Luego de leer estas distinciones conceptuales, puede que uno se sienta abatido o desesperanzado en pensar que no construye ni tiene la capacidad de construir relaciones más amorosas, realistas y sanas. Pero dejarse rendir ante los hábitos nocivos del ego es una actitud tan solo infantilista. Nuestro intento puede tener la recompensa de entregar una cantidad inagotable de felicidad a todos los seres a largo plazo... Vale intentarlo, ¿no?

Algunos consejos de principiante a principiante:

  • En el caso de una pareja o amistad, comenzar una relación con una persona con valores y prioridades afines, puede ser conducente para que la relación se vuelva un campo de trabajo y construcción virtuosa mutua.
     
  • Dar lugar a la una exposición clara de cuáles son las prioridades del camino de cada uno, qué es lo que uno tiene para ofrecer en la relación y qué espera obtener o cultivar a partir de ella, puede ser una conversación beneficiosa.  Reanudar esta conversación cuantas veces sea necesario a lo largo del camino, también.
     
  • Reconocer nuestros errores sin buscar justificarnos y ejercitar el hábito de pedir disculpas. Asumirnos humanos y con la misma consciencia, asumir la humanidad del otro: pero perdonar sus faltas sin necesidad de sus disculpas.
     
  • Mantener una comunicación honesta, clara y abierta. Por más de que haya cosas que no digamos, a nivel inconsciente estamos muy conectados con aquellos más cercanos: es inevitable escucharnos y que nuestras emociones se vean afectados por lo no dicho.
     
  • Acompañar y alentar al otro en su camino de crecimiento siempre. Querer ver al otro feliz es querer verlo realizado.
     
  • Ser leales y fieles en nuestra relación.

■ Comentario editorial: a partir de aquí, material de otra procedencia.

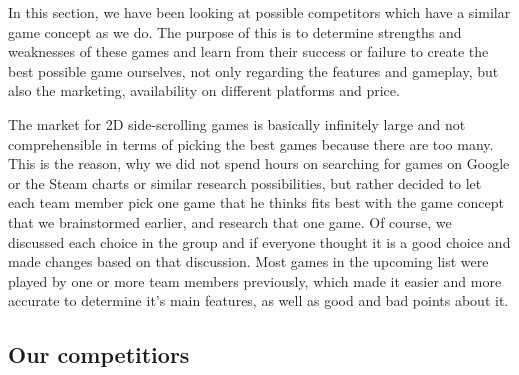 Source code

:\documentclass[12p]{article}
\begin{document}



In this section, we have been looking at possible competitors which have a similar game concept as we do. The purpose of this is to determine strengths and weaknesses of these games and learn from their success or failure to create the best possible game ourselves, not only regarding the features and gameplay, but also the marketing, availability on different platforms and price.

The market for 2D side-scrolling games is basically infinitely large and not comprehensible in terms of picking the best games because there are too many. This is the reason, why we did not spend hours on searching for games on Google or the Steam charts or similar research possibilities, but rather decided to let each team member pick one game that he thinks fits best with the game concept that we brainstormed earlier, and research that one game. Of course, we discussed each choice in the group and if everyone thought it is a good choice and made changes based on that discussion. Most games in the upcoming list were played by one or more team members previously, which made it easier and more accurate to determine it's main features, as well as good and bad points about it.


\newpage
\subsection{Our competitiors}
\end{document}
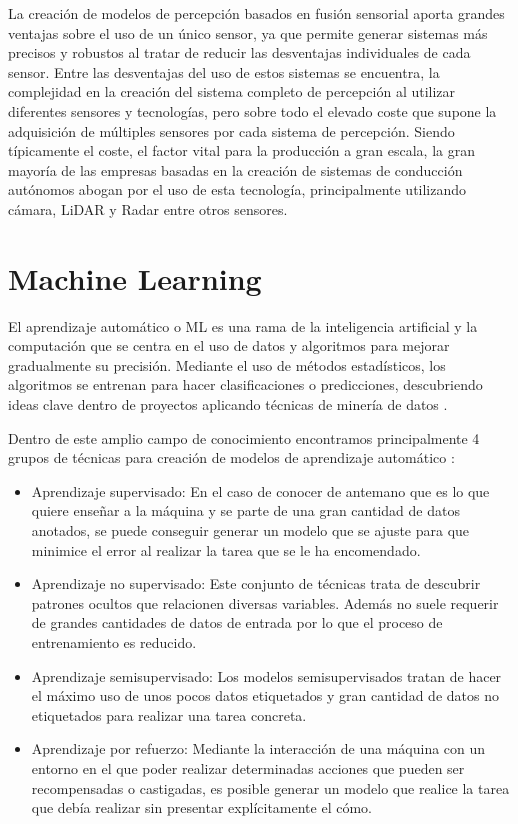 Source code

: La creación de modelos de percepción basados en fusión sensorial aporta grandes ventajas sobre el uso de un único sensor, ya que permite generar sistemas más precisos y robustos al tratar de reducir las desventajas individuales de cada sensor. Entre las desventajas del uso de estos sistemas se encuentra, la complejidad en la creación del sistema completo de percepción al utilizar diferentes sensores y tecnologías, pero sobre todo el elevado coste que supone la adquisición de múltiples sensores por cada sistema de percepción. Siendo típicamente el coste, el factor vital para la producción a gran escala, la gran mayoría de las empresas basadas en la creación de sistemas de conducción autónomos abogan por el uso de esta tecnología, principalmente utilizando cámara, \ac{LiDAR} y \ac{Radar} entre otros sensores.

\section{Machine Learning}
\label{sec:Machine Learning}

El aprendizaje automático o \ac{ML} es una rama de la inteligencia artificial y la computación que se centra en el uso de datos y algoritmos para mejorar gradualmente su precisión. Mediante el uso de métodos estadísticos, los algoritmos se entrenan para hacer clasificaciones o predicciones, descubriendo ideas clave dentro de proyectos aplicando técnicas de minería de datos \cite{what_ml}.

Dentro de este amplio campo de conocimiento encontramos principalmente 4 grupos de técnicas para creación de modelos de aprendizaje automático \cite{ml_techs}:

\begin{itemize}
    \item Aprendizaje supervisado: En el caso de conocer de antemano que es lo que quiere enseñar a la máquina y se parte de una gran cantidad de datos anotados, se puede conseguir generar un modelo que se ajuste para que minimice el error al realizar la tarea que se le ha encomendado.
    \item Aprendizaje no supervisado: Este conjunto de técnicas trata de descubrir patrones ocultos que relacionen diversas variables. Además no suele requerir de grandes cantidades de datos de entrada por lo que el proceso de entrenamiento es reducido.
    \item Aprendizaje semisupervisado: Los modelos semisupervisados tratan de hacer el máximo uso de unos pocos datos etiquetados y gran cantidad de datos no etiquetados para realizar una tarea concreta.
    \item Aprendizaje por refuerzo: Mediante la interacción de una máquina con un entorno en el que poder realizar determinadas acciones que pueden ser recompensadas o castigadas, es posible generar un modelo que realice la tarea que debía realizar sin presentar explícitamente el cómo.
\end{itemize}

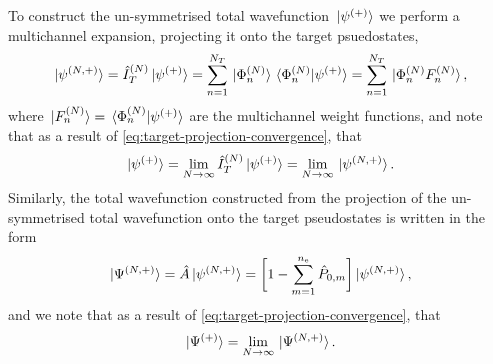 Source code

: \documentclass[draft]{article}
\begin{document}
To construct the un-symmetrised total wavefunction $\ket*{\psi^{(+)}}$ we
perform a multichannel expansion, projecting it onto the target psuedostates,
\begin{equation}
  \label{eq:total-wavefunction-un-symmetrised-n}
  \ket*{\psi^{\lr{N, +}}}
  =
  \hat{I}_{T}^{\lr{N}}
  \ket*{\psi^{\lr{+}}}
  =
  \sum_{n = 1}^{N_{T}}
  \ket*{\Phi_{n}^{\lr{N}}}
  \bra*{\Phi_{n}^{\lr{N}}}
  \ket*{\psi^{\lr{+}}}
  =
  \sum_{n = 1}^{N_{T}}
  \ket*{\Phi_{n}^{\lr{N}} F_{n}^{\lr{N}}}
  ,
\end{equation}
where $\ket*{F_{n}^{(N)}} = \bra*{\Phi_{n}^{(N)}}\ket*{\psi^{(+)}}$ are
the multichannel weight functions, and note that as a result of
\autoref{eq:target-projection-convergence}, that
\begin{equation}
  \label{eq:total-wavefunction-un-symmetrised-convergence}
  \ket*{\psi^{\lr{+}}}
  =
  \lim_{N \to \infty}
  \hat{I}_{T}^{\lr{N}}
  \ket*{\psi^{\lr{+}}}
  =
  \lim_{N \to \infty}
  \ket*{\psi^{\lr{N, +}}}
  .
\end{equation}
Similarly, the total wavefunction constructed from the projection of the
un-symmetrised total wavefunction onto the target pseudostates is written in the
form
\begin{equation}
  \label{eq:total-wavefunction-antisymmetrisation-n}
  \ket*{\Psi^{\lr{N, +}}}
  =
  \hat{A}
  \ket*{\psi^{\lr{N, +}}}
  =
  \lrsq[\bigg]
  {
    1
    -
    \sum_{m = 1}^{n_{\mathrm{e}}}
    \hat{P}_{0, m}
  }
  \ket*{\psi^{\lr{N, +}}}
  ,
\end{equation}
and we note that as a result of \autoref{eq:target-projection-convergence}, that
\begin{equation}
  \label{eq:total-wavefunction-antisymmetrisation-convergence}
  \ket*{\Psi^{\lr{+}}}
  =
  \lim_{N \to \infty}
  \ket*{\Psi^{\lr{N, +}}}
  .
\end{equation}
\end{document}
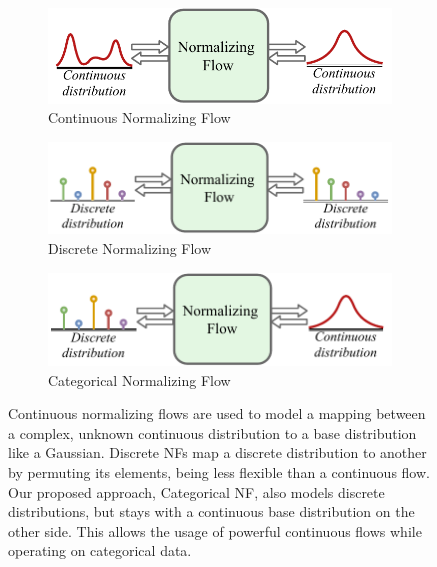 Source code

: \begin{figure}[b!]
    \centering
    \begin{subfigure}{.48\textwidth}
        \centering
        \includegraphics[width=\linewidth]{figures/intro_figures/GeneralNFs_Continuous_to_Continuous.pdf}
        \caption{Continuous Normalizing Flow}
        \label{fig:introduction_NFs_continuous_to_continuous}
    \end{subfigure}
    \hfill
    \begin{subfigure}{.48\textwidth}
        \centering
        \includegraphics[width=\linewidth]{figures/intro_figures/GeneralNFs_Discrete_to_Discrete.pdf}
        \caption{Discrete Normalizing Flow}
        \label{fig:introduction_NFs_discrete_to_discrete}
    \end{subfigure}
    \begin{subfigure}{.48\textwidth}
        \centering
        \includegraphics[width=\linewidth]{figures/intro_figures/GeneralNFs_Discrete_to_Continuous.pdf}
        \caption{Categorical Normalizing Flow}
        \label{fig:introduction_NFs_discrete_to_continuous}
    \end{subfigure}
    \caption[Comparison of Continuous, Discrete and Categorical Normalizing Flows]{
    Continuous normalizing flows are used to model a mapping between a complex, unknown continuous distribution to a base distribution like a Gaussian. 
    Discrete NFs map a discrete distribution to another by permuting its elements, being less flexible than a continuous flow.
    Our proposed approach, Categorical NF, also models discrete distributions, but stays with a continuous base distribution on the other side. This allows the usage of powerful continuous flows while operating on categorical data.}
    \label{fig:introduction_NFs_concept_semi_discrete}
\end{figure}

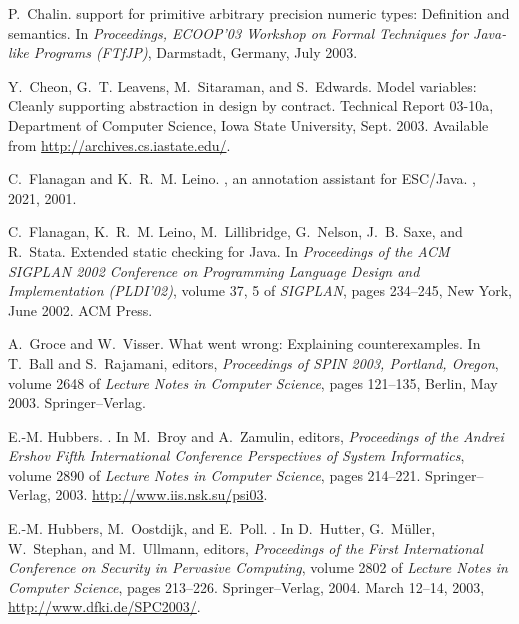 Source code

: \documentclass{sig-alternate}
\begin{document}
\begin{thebibliography}{10}
P.~Chalin.
 support for primitive arbitrary precision numeric types:
  Definition and semantics.
\newblock In {\em Proceedings, {ECOOP'03} Workshop on Formal Techniques for
  Java-like Programs ({FTfJP})}, Darmstadt, Germany, July 2003.

Y.~Cheon, G.~T. Leavens, M.~Sitaraman, and S.~Edwards.
\newblock Model variables: Cleanly supporting abstraction in design by
  contract.
\newblock Technical Report 03-10a, Department of Computer Science, Iowa State
  University, Sept. 2003.
\newblock Available from \url{http://archives.cs.iastate.edu/}.

C.~Flanagan and K.~R.~M. Leino.
, an annotation assistant for {ESC/Java}.
, 2021, 2001.

C.~Flanagan, K.~R.~M. Leino, M.~Lillibridge, G.~Nelson, J.~B. Saxe, and
  R.~Stata.
\newblock Extended static checking for {Java}.
\newblock In {\em Proceedings of the {ACM} {SIGPLAN} 2002 Conference on
  Programming Language Design and Implementation ({PLDI}'02)}, volume 37, 5 of
  {\em SIGPLAN}, pages 234--245, New York, June 2002. ACM Press.

A.~Groce and W.~Visser.
\newblock What went wrong: Explaining counterexamples.
\newblock In T.~Ball and S.~Rajamani, editors, {\em Proceedings of SPIN 2003,
  Portland, Oregon}, volume 2648 of {\em Lecture Notes in Computer Science},
  pages 121--135, Berlin, May 2003. Springer--Verlag.

E.-M. Hubbers.
.
\newblock In M.~Broy and A.~Zamulin, editors, {\em {Proceedings of the Andrei
  Ershov Fifth International Conference Perspectives of System Informatics}},
  volume 2890 of {\em Lecture Notes in Computer Science}, pages 214--221.
  Springer--Verlag, 2003.
\newblock \url{http://www.iis.nsk.su/psi03}.

E.-M. Hubbers, M.~Oostdijk, and E.~Poll.
.
\newblock In D.~Hutter, G.~M{\"u}ller, W.~Stephan, and M.~Ullmann, editors,
  {\em {Proceedings of the First International Conference on Security in
  Pervasive Computing}}, volume 2802 of {\em Lecture Notes in Computer
  Science}, pages 213--226. Springer--Verlag, 2004.
\newblock March 12--14, 2003, \url{http://www.dfki.de/SPC2003/}.


\end{thebibliography}
\end{document}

La mentira, la deslealtad -y la infidelidad en el caso de las parejas-, quedan completamente fuera de negociación.
     
  • Respetar el espacio personal del otro como acto de respeto y amor, tanto que se aprende por efecto a honrar y celebrar más aquel espacio compartido.
     
  • Tener claro nuestro Refugio (interno). En el caso de los budistas, nuestro refugio es en Buda, Dharma y Sangha. En el caso de practicantes de otras religiones puede ser el Dios creador, en caso de personas que no sean creyentes pueden ser sus valores, principios, su Sentido de Propósito vital. Un ser humano no puede proveernos de Felicidad trascendental, si bien es usando nuestras relaciones internas con los otros seres como podemos alcanzar esa Felicidad. Cuando tenemos claro nuestro refugio, evitamos sobre-saturar al otro con expectativas sobre lo que esperamos recibir de él. Nuestras relaciones entonces son más realistas y enraizadas, y el otro es un compañero de camino y no la meta en sí misma.

    Finalmente, aunque quede mucho por aprender y decir, las relaciones humanas pueden ser una preciosa oportunidad para la práctica y el desarrollo de nuestras buenas cualidades, como el amor, la compasión, la paciencia, la generosidad, la ética..., un campo para el cultivo de virtud, una oportunidad para encontrarnos a la mente egocéntrica de frente una y otra vez y tener el valor de confrontarla (por el poder del amor), un espacio propicio para el reconocimiento y la superación gradual de nuestras aflicciones, un catalizador de paz para la humanidad.
El compromiso que sostenemos en nuestras relaciones, el trabajo que llevamos a cabo y toda la Belleza como Valor que creamos a partir de ellas, pueden ser una ofrenda de paz, un brote de esperanza en la infertilidad afligida del mundo.

¿Qué reflexiones te incitan estas palabras? 
¿Qué aprendizajes en tu propia experiencia tienes para convidar?